Biopharmaceutical stocks have experienced mixed fortunes so far in 2022. The AstraZeneca [AZN] share price’s year-to-date gain is in stark contrast to the declines of peers GlaxoSmithKline [GSK] and PureTech Health [PRTC].
As of 25 August, AZN was up 35% for the year, while GSK and PRTC were down 13.5% and 13.4%, respectively. The FTSE 100 was down 0.2% over the same period.
The healthcare sector has been caught up in the broad market decline, as rising interest rates and inflation stoke fears of a recession. Companies like BioNTech [BNTX], down 36.3% year-to-date, have suffered amid the pressured economic environment as demand for Covid-19 vaccines tails off.
Despite the downturn, market experts still believe the sector has room to grow. Ali Urman, ARK Invest analyst, recently told the Opto Sessions podcast that, despite the broader sell-off in the biotech sphere, “science is getting better and better”. She highlighted the sector’s “$1.1tn potential market cap in 2026”.
AstraZeneca outperforms biotech peers
AstraZeneca became a household name during the coronavirus pandemic, thanks to its development of one of the most widely administered Covid-19 vaccines. As well as vaccines, the London-listed company is known for its oncology products and treatments for rare diseases, having acquired rare disease expert Alexion for $39bn last year.
The AstraZeneca share price has not only outperformed its UK-listed peers and the FTSE 100 this year, it has also fared much better than some of its US-listed biotech competitors, including fellow vaccine producers Moderna [MRNA] and Pfizer [PFE], which were down 40.6% and 15.9% year-to-date, respectively, as of 25 August.
Driving sentiment is the company’s strong second quarter results that it reported at the end of July, with revenues up 31% to $10.8bn, surpassing the Zacks consensus estimate of $10.4bn. According to The Wall Street Journal, 21 out of 27 analysts rate AstraZeneca shares a ‘buy’.
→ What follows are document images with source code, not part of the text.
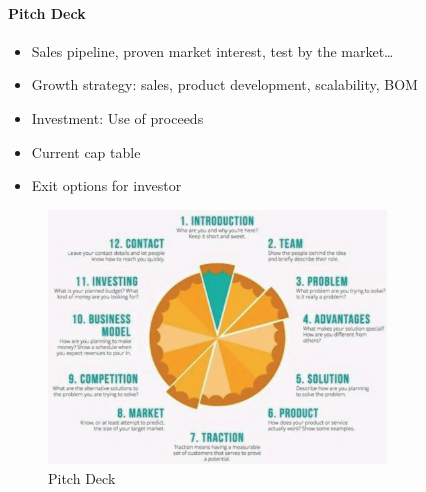 \paragraph{Pitch Deck}
\begin{itemize}
    \item Sales pipeline, proven market interest, test by the market\dots
    \item Growth strategy: sales, product development, scalability, BOM
    \item Investment: Use of proceeds
    \item Current cap table
    \item Exit options for investor
\end{itemize}

\begin{figure}[h]
    \centering
    \includegraphics[width=0.8\textwidth]{Pictures/12_slides_of_a_pitch_deck.png}
    \caption{Pitch Deck}
\end{figure}

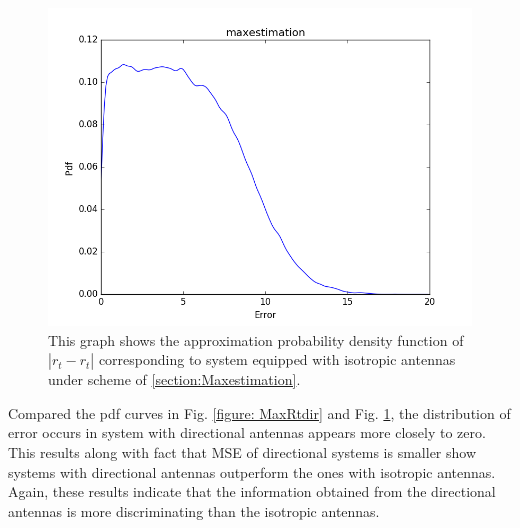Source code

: \begin{figure}[]
	\centering
	\includegraphics[scale=0.5]{Figures/maxrtomni.png}
	\caption{This graph shows the approximation probability density function of $|r_{t}-\hat{r_{t}}|$ corresponding to system equipped with isotropic antennas under scheme of \ref{section:Maxestimation}. }
	\label{figure: MaxRtomni}
\end{figure}
Compared the pdf curves in Fig. \ref{figure: MaxRtdir} and Fig. \ref{figure: MaxRtomni}, the distribution of error occurs in system with directional antennas appears more closely to zero. This results along with fact that MSE of directional systems is smaller show systems with directional antennas outperform the ones with isotropic antennas. Again, these results indicate that the information obtained from the directional antennas is more discriminating than the isotropic antennas. 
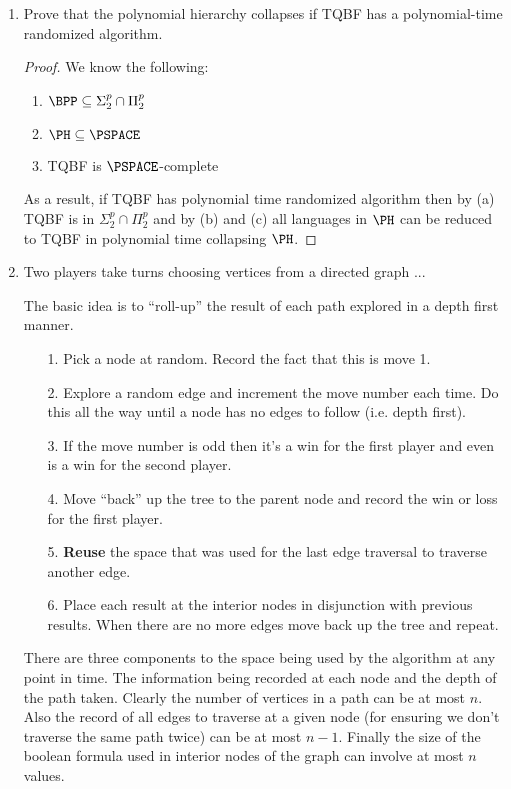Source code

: \documentclass[usletter]{article}
\begin{document}
\begin{enumerate}
  \item Prove that the polynomial hierarchy collapses if TQBF has a polynomial-time randomized algorithm.

    \begin{proof}
      We know the following:

      \begin{enumerate}
        \item $\BPP \subseteq \Sigma_{2}^{p} \cap \Pi_{2}^{p}$
        \item $\PH \subseteq \PSPACE$
        \item TQBF is $\PSPACE$-complete
      \end{enumerate}

      As a result, if TQBF has polynomial time randomized algorithm then by (a) TQBF is in $\Sigma_{2}^{p} \cap \Pi_{2}^{p}$ and by (b) and (c) all languages in $\PH$ can be reduced to TQBF in polynomial time collapsing $\PH$.
    \end{proof}

  \item Two players take turns choosing vertices from a directed graph ...

    The basic idea is to ``roll-up'' the result of each path explored in a depth first manner.

   \begin{itemize}
     \item[1.] Pick a node at random. Record the fact that this is move 1.
     \item[2.] Explore a random edge and increment the move number each time. Do this all the way until a node has no edges to follow (i.e. depth first).
     \item[3.] If the move number is odd then it's a win for the first player and even is a win for the second player.
     \item[4.] Move ``back'' up the tree to the parent node and record the win or loss for the first player.
     \item[5.] \textbf{Reuse} the space that was used for the last edge traversal to traverse another edge.
     \item[6.] Place each result at the interior nodes in disjunction with previous results. When there are no more edges move back up the tree and repeat.
   \end{itemize}

   There are three components to the space being used by the algorithm at any point in time. The information being recorded at each node and the depth of the path taken. Clearly the number of vertices in a path can be at most $n$. Also the record of all edges to traverse at a given node (for ensuring we don't traverse the same path twice) can be at most $n-1$. Finally the size of the boolean formula used in interior nodes of the graph can involve at most $n$ values.


\end{enumerate}
\end{document}

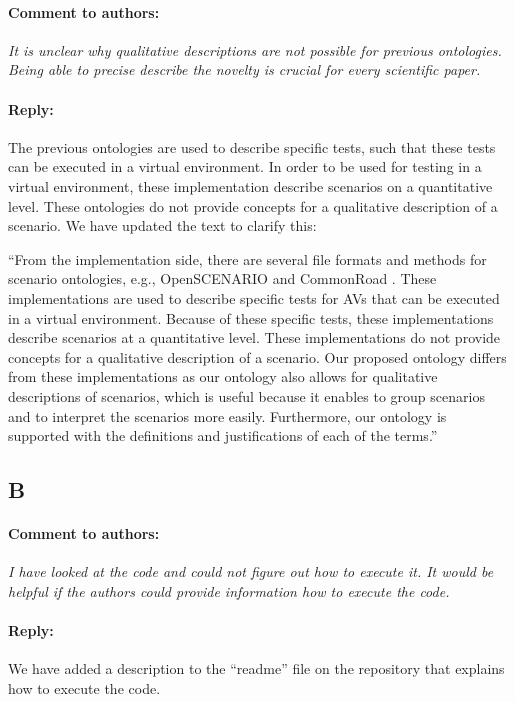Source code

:\documentclass[10pt,final,a4paper,oneside,onecolumn]{article}
\newcommand{\toauthor}{\paragraph*{Comment to authors:} \itshape}
\newcommand{\fromauthor}{\paragraph*{Reply:} \normalfont}
\newcommand{\toauthornew}{\paragraph*{Comment to authors:} \itshape}
\newcommand{\fromauthornew}{\paragraph*{Reply:} \normalfont}
\newcommand{\cstart}{\cbstart\color{red}}
\newcommand{\cend}{\cbend\color{black}}
\begin{document}
\toauthornew It is unclear why qualitative descriptions are not possible for previous ontologies. Being able to precise describe the novelty is crucial for every scientific paper. 

\fromauthornew The previous ontologies are used to describe specific tests, such that these tests can be executed in a virtual environment. In order to be used for testing in a virtual environment, these implementation describe scenarios on a quantitative level. These ontologies do not provide concepts for a qualitative description of a scenario. We have updated the text to clarify this:

``From the implementation side, there are several file formats and methods for scenario ontologies, e.g., OpenSCENARIO \autocite{openscenario} and CommonRoad \autocite{althoff2017CommonRoad}. 
\cstart These implementations are used to describe specific tests for AVs that can be executed in a virtual environment.
Because of these specific tests, these implementations describe scenarios at a quantitative level.
These implementations do not provide concepts for a qualitative description of a scenario. \cend
Our proposed ontology differs from these implementations as our ontology also allows for qualitative descriptions of scenarios, which is useful because it enables to group scenarios and to interpret the scenarios more easily.
Furthermore, our ontology is supported with the definitions and justifications of each of the terms.''



\subsection*{B}

%

\toauthornew I have looked at the code and could not figure out how to execute it. It would be helpful if the authors could provide information how to execute the code.

\fromauthornew We have added a description to the ``readme'' file on the repository that explains how to execute the code.
\end{document}
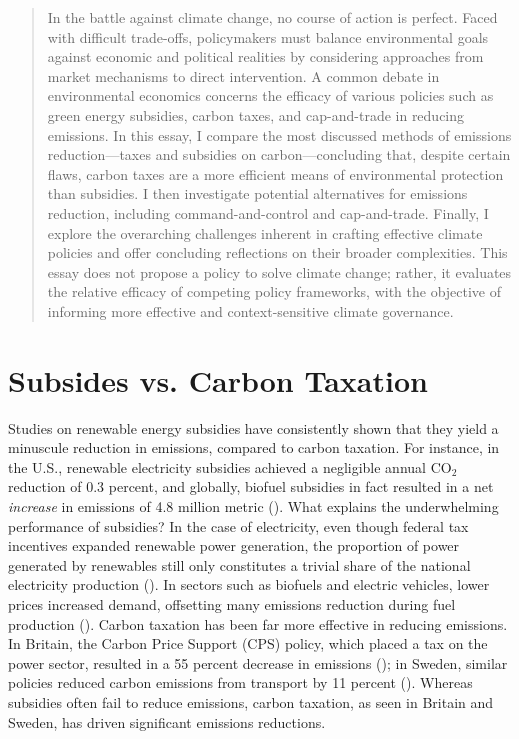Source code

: \documentclass[12pt, a4paper, twoside]{article}
\begin{document}
\maketitle{}

\begin{abstract}
In the battle against climate change, no course of action is perfect. Faced with difficult trade-offs, policymakers must balance environmental goals against economic and political realities by considering approaches from market mechanisms to direct intervention. A common debate in environmental economics concerns the efficacy of various policies such as green energy subsidies, carbon taxes, and cap-and-trade in reducing emissions. In this essay, I compare the most discussed methods of emissions reduction—taxes and subsidies on carbon—concluding that, despite certain flaws, carbon taxes are a more efficient means of environmental protection than subsidies. I then investigate potential alternatives for emissions reduction, including command-and-control and cap-and-trade. Finally, I explore the overarching challenges inherent in crafting effective climate policies and offer concluding reflections on their broader complexities. This essay does not propose a policy to solve climate change; rather, it evaluates the relative efficacy of competing policy frameworks, with the objective of informing more effective and context-sensitive climate governance. 
\end{abstract}

\section{Subsides vs. Carbon Taxation}

Studies on renewable energy subsidies have consistently shown that they yield a minuscule reduction in emissions, compared to carbon taxation. For instance, in the U.S., renewable electricity subsidies achieved a negligible annual CO$_2$ reduction of 0.3 percent, and globally, biofuel subsidies in fact resulted in a net \emph{increase} in emissions of 4.8 million metric (\cite[p.\ 572]{murray2014effective}). What explains the underwhelming performance of subsidies? In the case of electricity, even though federal tax incentives expanded renewable power generation, the proportion of power generated by renewables still only constitutes a trivial share of the national electricity production (\cite[p.\ 70]{nrc2013effects}). In sectors such as biofuels and electric vehicles, lower prices increased demand, offsetting many emissions reduction during fuel production (\cites[p.\ 572]{murray2014effective}{miron2024clean}). Carbon taxation has been far more effective in reducing emissions. In Britain, the Carbon Price Support (CPS) policy, which placed a tax on the power sector, resulted in a 55 percent decrease in emissions (\cite[p.\ 2]{gugler2021effectiveness}); in Sweden, similar policies reduced carbon emissions from transport by 11 percent (\cite[p.\ 1]{andersson2019carbontaxes}). Whereas subsidies often fail to reduce emissions, carbon taxation, as seen in Britain and Sweden, has driven significant emissions reductions.  
\end{document}
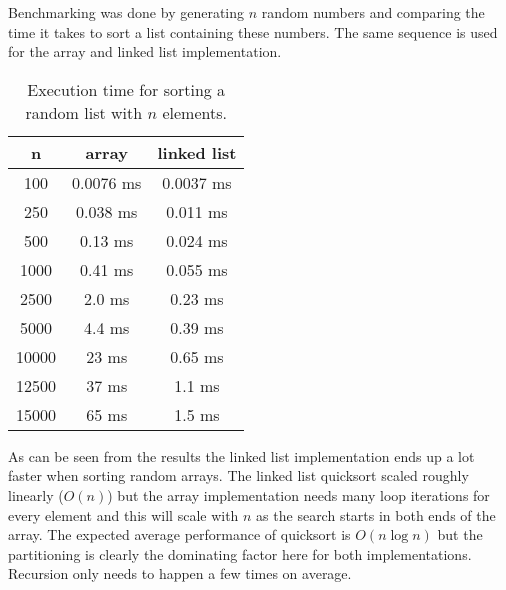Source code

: \documentclass[a4paper,11pt]{article}
\begin{document}
Benchmarking was done by generating $n$ random numbers and comparing the time it takes to sort a list containing these numbers. The same sequence is used for the array and linked list implementation.

\begin{table}[H]
\centering
\begin{tabular}{|c|c|c|}
\hline
\textbf{n} & \textbf{array} & \textbf{linked list} \\
\hline
	100 & 0.0076 ms & 0.0037 ms  \\
	250 & 0.038 ms & 0.011 ms  \\
	500 & 0.13 ms & 0.024 ms  \\
	1000 & 0.41 ms & 0.055 ms  \\
	2500 & 2.0 ms & 0.23 ms  \\
	5000 & 4.4 ms & 0.39 ms  \\
	10000 & 23 ms & 0.65 ms  \\
	12500 & 37 ms & 1.1 ms  \\
	15000 & 65 ms & 1.5 ms  \\
\hline
\end{tabular}
\caption{Execution time for sorting a random list with $n$ elements.}
\label{tab:table1}
\end{table}

\begin{table}[H]
\centering
{}
\end{table}

As can be seen from the results the linked list implementation ends up a lot faster when sorting random arrays.
The linked list quicksort scaled roughly linearly ($O(n)$) but the array implementation needs many loop iterations for every element and this will scale with $n$ as the search starts in both ends of the array.
The expected average performance of quicksort is $O(n \log n)$ but the partitioning is clearly the dominating factor here for both implementations. Recursion only needs to happen a few times on average.
\end{document}
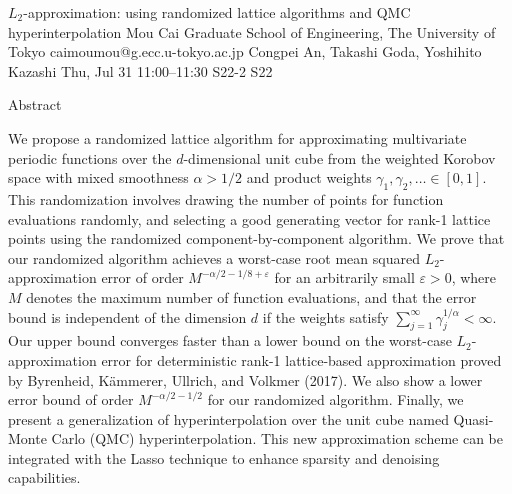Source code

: \begin{talk}
  {$L_2$-approximation: using randomized lattice algorithms and QMC hyperinterpolation}%
  {Mou Cai}%
  {Graduate School of Engineering, The University of Tokyo}%
  {caimoumou@g.ecc.u-tokyo.ac.jp}%
  {Congpei An, Takashi Goda, Yoshihito Kazashi}%
  {}%
  {Thu, Jul 31 11:00--11:30}%
  {S22-2}%
  {S22}%
  
    
Abstract

   
We propose a randomized lattice algorithm for approximating multivariate periodic functions over the $d$-dimensional unit cube from the weighted Korobov space with mixed smoothness $\alpha > 1/2$ and product weights $\gamma_1,\gamma_2,\ldots\in [0,1]$. This randomization involves drawing the number of points for function evaluations randomly, and selecting a good generating vector for rank-1 lattice points using the randomized component-by-component algorithm. We prove that our randomized algorithm achieves a worst-case root mean squared $L_2$-approximation error of order $M^{-\alpha/2 - 1/8 + \varepsilon}$ for an arbitrarily small $\varepsilon > 0$, where $M$ denotes the maximum number of function evaluations, and that the error bound is independent of the dimension $d$ if the weights satisfy $\sum_{j=1}^\infty \gamma_j^{1/\alpha} < \infty$. Our upper bound converges faster than a lower bound on the worst-case $L_2$-approximation error for deterministic rank-1 lattice-based approximation proved by Byrenheid, K\"{a}mmerer, Ullrich, and Volkmer (2017). We also show a lower error bound of order $M^{-\alpha/2-1/2}$ for our randomized algorithm. Finally, we present a generalization of hyperinterpolation over the unit cube named Quasi-Monte Carlo (QMC) hyperinterpolation. This new approximation scheme can be integrated with the Lasso technique to enhance sparsity and denoising capabilities.

\medskip


\end{talk}

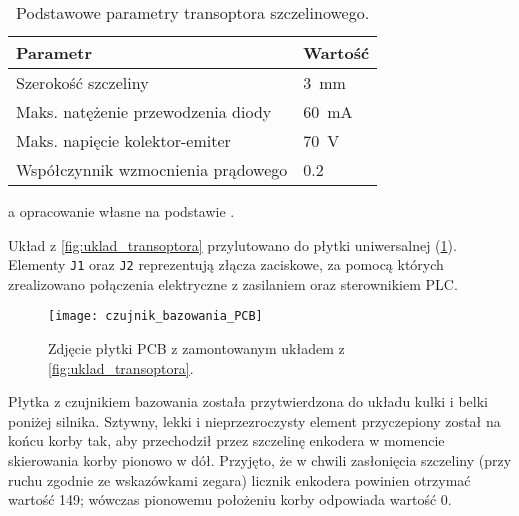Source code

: \begin{table}[h]
    \centering
    \begin{threeparttable}
        \caption{Podstawowe parametry transoptora szczelinowego.}
        \label{tab:parametry_transoptora}
        
        \begin{tabularx}{0.6\textwidth}{l | l}
            \toprule
            Parametr & Wartość \\
            \midrule
            Szerokość szczeliny & \SI{3}{\milli\meter} \\
            Maks. natężenie przewodzenia diody & \SI{60}{\milli\ampere} \\
            Maks. napięcie kolektor-emiter & \SI{70}{\volt} \\
            Współczynnik wzmocnienia prądowego & \num{0,2} \\
            \bottomrule
        \end{tabularx}
        
        \begin{tablenotes}
            \footnotesize
            \item[a] opracowanie własne na podstawie \cite{TRANSOPTOR_MANUAL}.
        \end{tablenotes}
    \end{threeparttable}
\end{table}

Układ z \cref{fig:uklad_transoptora} przylutowano do płytki uniwersalnej (\cref{fig:czujnik_bazowania_PCB}). Elementy \texttt{J1} oraz \texttt{J2} reprezentują złącza zaciskowe, za pomocą których zrealizowano połączenia elektryczne z zasilaniem oraz sterownikiem PLC.

\begin{figure}[h]
    \centering
    \texttt{[image: czujnik\_bazowania\_PCB]}
    \caption{Zdjęcie płytki PCB z zamontowanym układem z \cref{fig:uklad_transoptora}.}
    \label{fig:czujnik_bazowania_PCB}
\end{figure}

Płytka z czujnikiem bazowania została przytwierdzona do układu kulki i belki poniżej silnika. Sztywny, lekki i nieprzezroczysty element przyczepiony został na końcu korby tak, aby przechodził przez szczelinę enkodera w momencie skierowania korby pionowo w dół. Przyjęto, że w chwili zasłonięcia szczeliny (przy ruchu zgodnie ze wskazówkami zegara) licznik enkodera powinien otrzymać wartość \num{149}; wówczas pionowemu położeniu korby odpowiada wartość \num{0}.

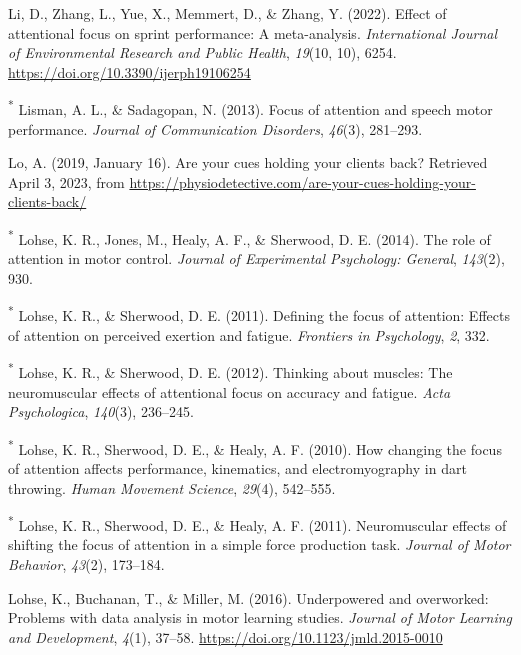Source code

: \documentclass[
  man, donotrepeattitle,floatsintext]{apa7}
\newlength{\cslhangindent}
\newlength{\cslentryspacingunit} %
\newenvironment{CSLReferences}[2] %
 {%
  \setlength{\parindent}{0pt}
  \ifodd #1
  \let\oldpar\par
  \def\par{\hangindent=\cslhangindent\oldpar}
  \fi
  \setlength{\parskip}{#2\cslentryspacingunit}
 }%
 {}
\begin{document}
\begin{CSLReferences}{1}{0}
\leavevmode{}%
Li, D., Zhang, L., Yue, X., Memmert, D., \& Zhang, Y. (2022). Effect of attentional focus on sprint performance: {A} meta-analysis. \emph{International Journal of Environmental Research and Public Health}, \emph{19}(10, 10), 6254. \url{https://doi.org/10.3390/ijerph19106254}

\leavevmode{}%
\textsuperscript{*} Lisman, A. L., \& Sadagopan, N. (2013). Focus of attention and speech motor performance. \emph{Journal of Communication Disorders}, \emph{46}(3), 281--293.

\leavevmode{}%
Lo, A. (2019, January 16). Are your cues holding your clients back? Retrieved April 3, 2023, from \url{https://physiodetective.com/are-your-cues-holding-your-clients-back/}

\leavevmode{}%
\textsuperscript{*} Lohse, K. R., Jones, M., Healy, A. F., \& Sherwood, D. E. (2014). The role of attention in motor control. \emph{Journal of Experimental Psychology: General}, \emph{143}(2), 930.

\leavevmode{}%
\textsuperscript{*} Lohse, K. R., \& Sherwood, D. E. (2011). Defining the focus of attention: Effects of attention on perceived exertion and fatigue. \emph{Frontiers in Psychology}, \emph{2}, 332.

\leavevmode{}%
\textsuperscript{*} Lohse, K. R., \& Sherwood, D. E. (2012). Thinking about muscles: The neuromuscular effects of attentional focus on accuracy and fatigue. \emph{Acta Psychologica}, \emph{140}(3), 236--245.

\leavevmode{}%
\textsuperscript{*} Lohse, K. R., Sherwood, D. E., \& Healy, A. F. (2010). How changing the focus of attention affects performance, kinematics, and electromyography in dart throwing. \emph{Human Movement Science}, \emph{29}(4), 542--555.

\leavevmode{}%
\textsuperscript{*} Lohse, K. R., Sherwood, D. E., \& Healy, A. F. (2011). Neuromuscular effects of shifting the focus of attention in a simple force production task. \emph{Journal of Motor Behavior}, \emph{43}(2), 173--184.

\leavevmode{}%
Lohse, K., Buchanan, T., \& Miller, M. (2016). Underpowered and overworked: {Problems} with data analysis in motor learning studies. \emph{Journal of Motor Learning and Development}, \emph{4}(1), 37--58. \url{https://doi.org/10.1123/jmld.2015-0010}


\end{CSLReferences}
\end{document}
GSK’s share price overshadowed by legal challenges
Recent positive developments for biopharma giant GSK include teaming up with French pharma company Sanofi to develop a new Covid-19 shot. Its vaccine is believed to have fewer side effects and last longer than that of Pfizer-BioNTech or Moderna.
GSK also recently completed a demerger in Europe, offloading its consumer venture Haleon [HLN], a move designed to reduce debt and free up cash for other mergers and acquisitions. Big pharma firms including Pfizer, which recently snapped up Global Blood Therapeutics [GBT], are increasingly focusing on biotech M&As as values plummet, which has helped drum up activity in the sector.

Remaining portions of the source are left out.